結局、後半のゴールラッシュで4対0として5大会連続でインターハイ出場を決めた。
今回の県予選は3回戦で甲府東高を5対1、準々決勝で東海大甲府高を2対0、準決勝で駿台甲府高を3対0と退け、決勝までの4試合で14得点、失点1と安定した力を見せ5連覇を成し遂げた。
市立船橋高(千葉)などの強豪校がひしめくプリンスリーグ関東1部で2年目を戦い、敗戦の中から運動量やボールへの執着を鍛え高めてきた日々の練習が実を結んだ。
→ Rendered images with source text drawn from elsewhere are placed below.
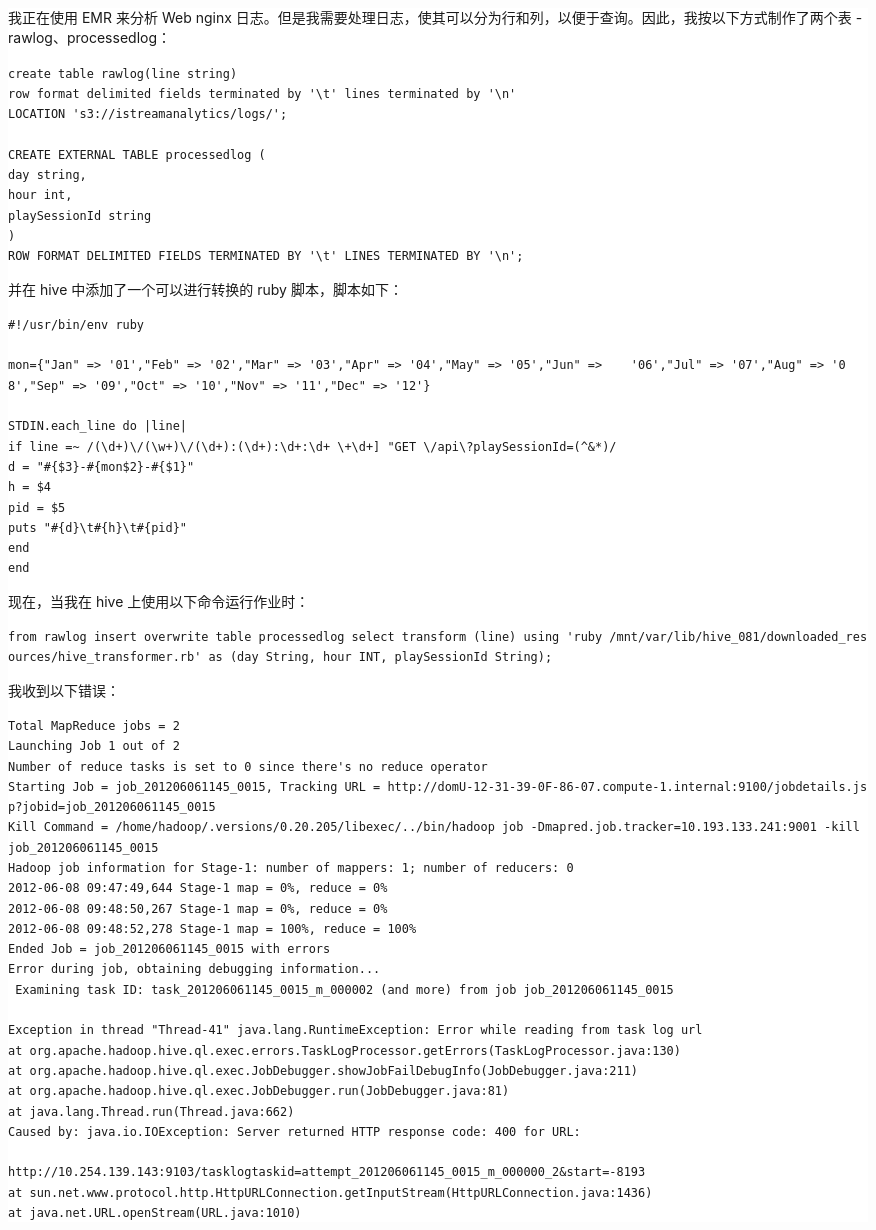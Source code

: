 我正在使用 EMR 来分析 Web nginx 日志。但是我需要处理日志，使其可以分为行和列，以便于查询。因此，我按以下方式制作了两个表 - rawlog、processedlog：

```
create table rawlog(line string)
row format delimited fields terminated by '\t' lines terminated by '\n'
LOCATION 's3://istreamanalytics/logs/';

CREATE EXTERNAL TABLE processedlog (
day string,
hour int,
playSessionId string
)
ROW FORMAT DELIMITED FIELDS TERMINATED BY '\t' LINES TERMINATED BY '\n'; 
```

并在 hive 中添加了一个可以进行转换的 ruby​​ 脚本，脚本如下：

```
#!/usr/bin/env ruby

mon={"Jan" => '01',"Feb" => '02',"Mar" => '03',"Apr" => '04',"May" => '05',"Jun" =>    '06',"Jul" => '07',"Aug" => '08',"Sep" => '09',"Oct" => '10',"Nov" => '11',"Dec" => '12'}

STDIN.each_line do |line|
if line =~ /(\d+)\/(\w+)\/(\d+):(\d+):\d+:\d+ \+\d+] "GET \/api\?playSessionId=(^&*)/
d = "#{$3}-#{mon$2}-#{$1}"
h = $4
pid = $5
puts "#{d}\t#{h}\t#{pid}"
end
end 
```

现在，当我在 hive 上使用以下命令运行作业时：

```
from rawlog insert overwrite table processedlog select transform (line) using 'ruby /mnt/var/lib/hive_081/downloaded_resources/hive_transformer.rb' as (day String, hour INT, playSessionId String); 
```

我收到以下错误：

```
Total MapReduce jobs = 2
Launching Job 1 out of 2
Number of reduce tasks is set to 0 since there's no reduce operator
Starting Job = job_201206061145_0015, Tracking URL = http://domU-12-31-39-0F-86-07.compute-1.internal:9100/jobdetails.jsp?jobid=job_201206061145_0015
Kill Command = /home/hadoop/.versions/0.20.205/libexec/../bin/hadoop job -Dmapred.job.tracker=10.193.133.241:9001 -kill job_201206061145_0015
Hadoop job information for Stage-1: number of mappers: 1; number of reducers: 0
2012-06-08 09:47:49,644 Stage-1 map = 0%, reduce = 0%
2012-06-08 09:48:50,267 Stage-1 map = 0%, reduce = 0%
2012-06-08 09:48:52,278 Stage-1 map = 100%, reduce = 100%
Ended Job = job_201206061145_0015 with errors
Error during job, obtaining debugging information...
 Examining task ID: task_201206061145_0015_m_000002 (and more) from job job_201206061145_0015

Exception in thread "Thread-41" java.lang.RuntimeException: Error while reading from task log url
at org.apache.hadoop.hive.ql.exec.errors.TaskLogProcessor.getErrors(TaskLogProcessor.java:130)
at org.apache.hadoop.hive.ql.exec.JobDebugger.showJobFailDebugInfo(JobDebugger.java:211)
at org.apache.hadoop.hive.ql.exec.JobDebugger.run(JobDebugger.java:81)
at java.lang.Thread.run(Thread.java:662)
Caused by: java.io.IOException: Server returned HTTP response code: 400 for URL:     

http://10.254.139.143:9103/tasklogtaskid=attempt_201206061145_0015_m_000000_2&start=-8193
at sun.net.www.protocol.http.HttpURLConnection.getInputStream(HttpURLConnection.java:1436)
at java.net.URL.openStream(URL.java:1010)
```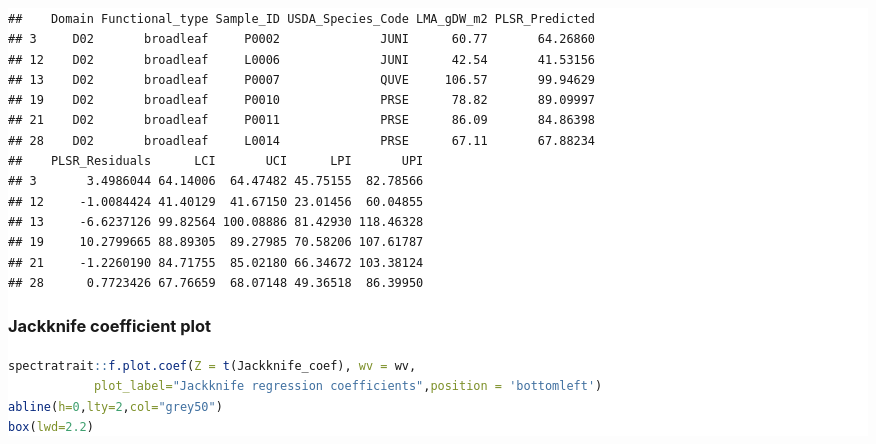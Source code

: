     ##    Domain Functional_type Sample_ID USDA_Species_Code LMA_gDW_m2 PLSR_Predicted
    ## 3     D02       broadleaf     P0002              JUNI      60.77       64.26860
    ## 12    D02       broadleaf     L0006              JUNI      42.54       41.53156
    ## 13    D02       broadleaf     P0007              QUVE     106.57       99.94629
    ## 19    D02       broadleaf     P0010              PRSE      78.82       89.09997
    ## 21    D02       broadleaf     P0011              PRSE      86.09       84.86398
    ## 28    D02       broadleaf     L0014              PRSE      67.11       67.88234
    ##    PLSR_Residuals      LCI       UCI      LPI       UPI
    ## 3       3.4986044 64.14006  64.47482 45.75155  82.78566
    ## 12     -1.0084424 41.40129  41.67150 23.01456  60.04855
    ## 13     -6.6237126 99.82564 100.08886 81.42930 118.46328
    ## 19     10.2799665 88.89305  89.27985 70.58206 107.61787
    ## 21     -1.2260190 84.71755  85.02180 66.34672 103.38124
    ## 28      0.7723426 67.76659  68.07148 49.36518  86.39950

### Jackknife coefficient plot

``` r
spectratrait::f.plot.coef(Z = t(Jackknife_coef), wv = wv, 
            plot_label="Jackknife regression coefficients",position = 'bottomleft')
abline(h=0,lty=2,col="grey50")
box(lwd=2.2)
```
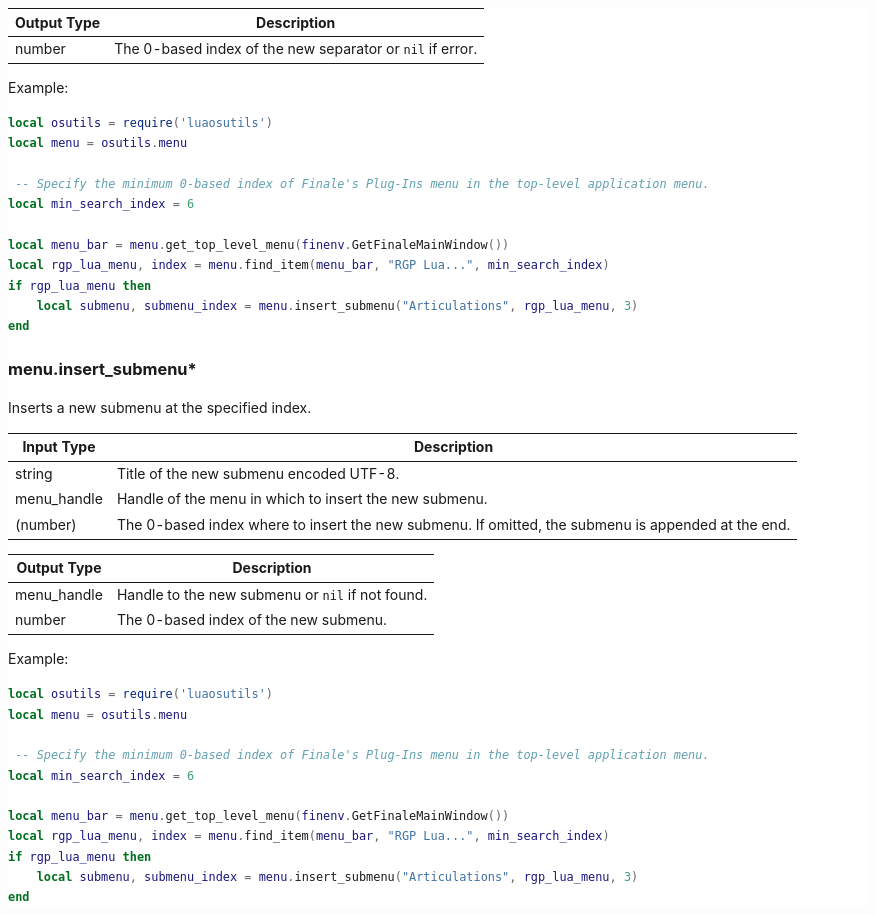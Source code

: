 |Output Type|Description|
|----------|-----------|
|number|The 0-based index of the new separator or `nil` if error.|

Example:

```lua
local osutils = require('luaosutils')
local menu = osutils.menu

 -- Specify the minimum 0-based index of Finale's Plug-Ins menu in the top-level application menu.
local min_search_index = 6

local menu_bar = menu.get_top_level_menu(finenv.GetFinaleMainWindow())
local rgp_lua_menu, index = menu.find_item(menu_bar, "RGP Lua...", min_search_index)
if rgp_lua_menu then
    local submenu, submenu_index = menu.insert_submenu("Articulations", rgp_lua_menu, 3)
end
```

### menu.insert\_submenu\*

Inserts a new submenu at the specified index.

|Input Type|Description|
|----------|-----------|
|string|Title of the new submenu encoded UTF-8.|
|menu_handle|Handle of the menu in which to insert the new submenu.|
|(number)|The 0-based index where to insert the new submenu. If omitted, the submenu is appended at the end.|

|Output Type|Description|
|----------|-----------|
|menu_handle|Handle to the new submenu or `nil` if not found.|
|number|The 0-based index of the new submenu.|

Example:

```lua
local osutils = require('luaosutils')
local menu = osutils.menu

 -- Specify the minimum 0-based index of Finale's Plug-Ins menu in the top-level application menu.
local min_search_index = 6

local menu_bar = menu.get_top_level_menu(finenv.GetFinaleMainWindow())
local rgp_lua_menu, index = menu.find_item(menu_bar, "RGP Lua...", min_search_index)
if rgp_lua_menu then
    local submenu, submenu_index = menu.insert_submenu("Articulations", rgp_lua_menu, 3)
end
```
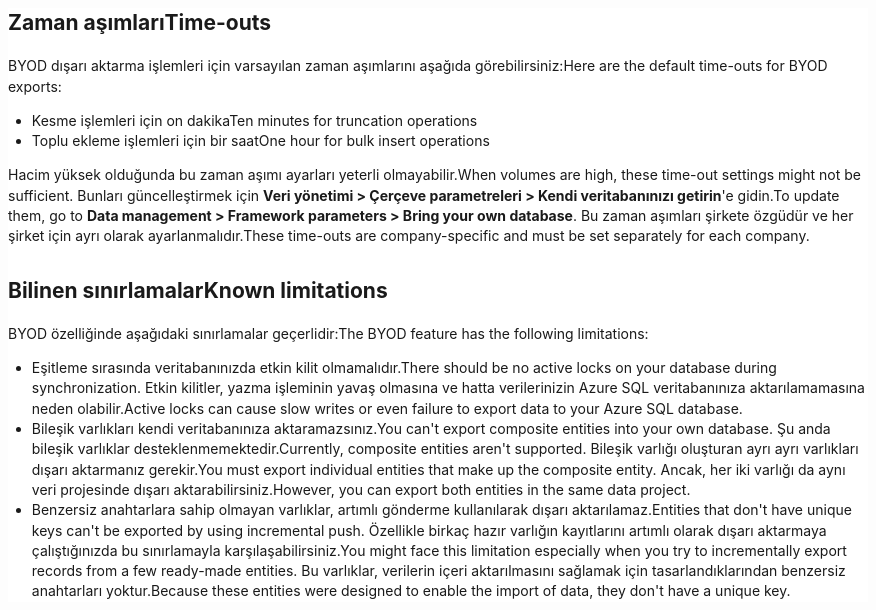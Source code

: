 ## <a name="time-outs"></a><span data-ttu-id="bd2e2-141">Zaman aşımları</span><span class="sxs-lookup"><span data-stu-id="bd2e2-141">Time-outs</span></span>

<span data-ttu-id="bd2e2-142">BYOD dışarı aktarma işlemleri için varsayılan zaman aşımlarını aşağıda görebilirsiniz:</span><span class="sxs-lookup"><span data-stu-id="bd2e2-142">Here are the default time-outs for BYOD exports:</span></span>

- <span data-ttu-id="bd2e2-143">Kesme işlemleri için on dakika</span><span class="sxs-lookup"><span data-stu-id="bd2e2-143">Ten minutes for truncation operations</span></span>
- <span data-ttu-id="bd2e2-144">Toplu ekleme işlemleri için bir saat</span><span class="sxs-lookup"><span data-stu-id="bd2e2-144">One hour for bulk insert operations</span></span>

<span data-ttu-id="bd2e2-145">Hacim yüksek olduğunda bu zaman aşımı ayarları yeterli olmayabilir.</span><span class="sxs-lookup"><span data-stu-id="bd2e2-145">When volumes are high, these time-out settings might not be sufficient.</span></span> <span data-ttu-id="bd2e2-146">Bunları güncelleştirmek için **Veri yönetimi \> Çerçeve parametreleri \> Kendi veritabanınızı getirin**'e gidin.</span><span class="sxs-lookup"><span data-stu-id="bd2e2-146">To update them, go to **Data management \> Framework parameters \> Bring your own database**.</span></span> <span data-ttu-id="bd2e2-147">Bu zaman aşımları şirkete özgüdür ve her şirket için ayrı olarak ayarlanmalıdır.</span><span class="sxs-lookup"><span data-stu-id="bd2e2-147">These time-outs are company-specific and must be set separately for each company.</span></span>

## <a name="known-limitations"></a><span data-ttu-id="bd2e2-148">Bilinen sınırlamalar</span><span class="sxs-lookup"><span data-stu-id="bd2e2-148">Known limitations</span></span>

<span data-ttu-id="bd2e2-149">BYOD özelliğinde aşağıdaki sınırlamalar geçerlidir:</span><span class="sxs-lookup"><span data-stu-id="bd2e2-149">The BYOD feature has the following limitations:</span></span>

- <span data-ttu-id="bd2e2-150">Eşitleme sırasında veritabanınızda etkin kilit olmamalıdır.</span><span class="sxs-lookup"><span data-stu-id="bd2e2-150">There should be no active locks on your database during synchronization.</span></span> <span data-ttu-id="bd2e2-151">Etkin kilitler, yazma işleminin yavaş olmasına ve hatta verilerinizin Azure SQL veritabanınıza aktarılamamasına neden olabilir.</span><span class="sxs-lookup"><span data-stu-id="bd2e2-151">Active locks can cause slow writes or even failure to export data to your Azure SQL database.</span></span>
- <span data-ttu-id="bd2e2-152">Bileşik varlıkları kendi veritabanınıza aktaramazsınız.</span><span class="sxs-lookup"><span data-stu-id="bd2e2-152">You can't export composite entities into your own database.</span></span> <span data-ttu-id="bd2e2-153">Şu anda bileşik varlıklar desteklenmemektedir.</span><span class="sxs-lookup"><span data-stu-id="bd2e2-153">Currently, composite entities aren't supported.</span></span> <span data-ttu-id="bd2e2-154">Bileşik varlığı oluşturan ayrı ayrı varlıkları dışarı aktarmanız gerekir.</span><span class="sxs-lookup"><span data-stu-id="bd2e2-154">You must export individual entities that make up the composite entity.</span></span> <span data-ttu-id="bd2e2-155">Ancak, her iki varlığı da aynı veri projesinde dışarı aktarabilirsiniz.</span><span class="sxs-lookup"><span data-stu-id="bd2e2-155">However, you can export both entities in the same data project.</span></span>
- <span data-ttu-id="bd2e2-156">Benzersiz anahtarlara sahip olmayan varlıklar, artımlı gönderme kullanılarak dışarı aktarılamaz.</span><span class="sxs-lookup"><span data-stu-id="bd2e2-156">Entities that don't have unique keys can't be exported by using incremental push.</span></span> <span data-ttu-id="bd2e2-157">Özellikle birkaç hazır varlığın kayıtlarını artımlı olarak dışarı aktarmaya çalıştığınızda bu sınırlamayla karşılaşabilirsiniz.</span><span class="sxs-lookup"><span data-stu-id="bd2e2-157">You might face this limitation especially when you try to incrementally export records from a few ready-made entities.</span></span> <span data-ttu-id="bd2e2-158">Bu varlıklar, verilerin içeri aktarılmasını sağlamak için tasarlandıklarından benzersiz anahtarları yoktur.</span><span class="sxs-lookup"><span data-stu-id="bd2e2-158">Because these entities were designed to enable the import of data, they don't have a unique key.</span></span>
OBには前田大然選手、渡辺剛選手が日本代表として名を連ね、ワールドカップ北中米大会に臨んでいて「とても励みになります」と薮野壮二朗主将。インターハイ本番では昨年のベスト8を超えられるか、期待が高まる。
試合結果

◇山梨学院高出場メンバー
GK 青木拓実、DF 2 藤井サリュー、DF 3 岩崎詢平、DF 4 明石琉聖、DF 5 冨井悠真、MF 6 薮野壮二朗、MF 7 高野鉄史→ FW 18 藤井亮成、MF 8 市川大登→ FW 24 小沼琉之介、MF 14市成光喜→ FW 10 メアスソムナン、FW 11 疋田将→ FW 19 川口航我、FW 30 近藤悠貴→ FW 9 杉山琉碧
◇大会優秀選手(山梨学院高のみ)
GK 青木拓実
DF 藤井サリュー、明石琉聖
MF 市川大登
FW メアスソムナン
日本一という目標に向かってさらに努力します
【近藤悠貴選手の話】
全国大会に出場したいという目標が実現できてよかった。日本一という大きな目標に向かって、ここからさらに努力していきたい。ヒールシュートはやったことがありませんでしたが、決まって良かったです。準決勝、決勝ともに前半を0点で折り返しましたが、1点取れればその後はどんどんゴールを決めるのがこのチームの良いところだと思います。
どこよりも多く走ってきた。走り負けない自信があります
【薮野壮二朗主将の話】
サイドから仕掛ける攻撃がうまくいきました。昨年のインターハイでは力のなさを実感したので、今年は少し成長した部分を見せたい。どこのチームよりも走ってきたので、走り負けないという自信を持っています。昨年勝てなかったチームに勝って、最後は全国優勝を目指しています。自分たちと同じ環境で育った先輩が日本代表にいるので刺激になります。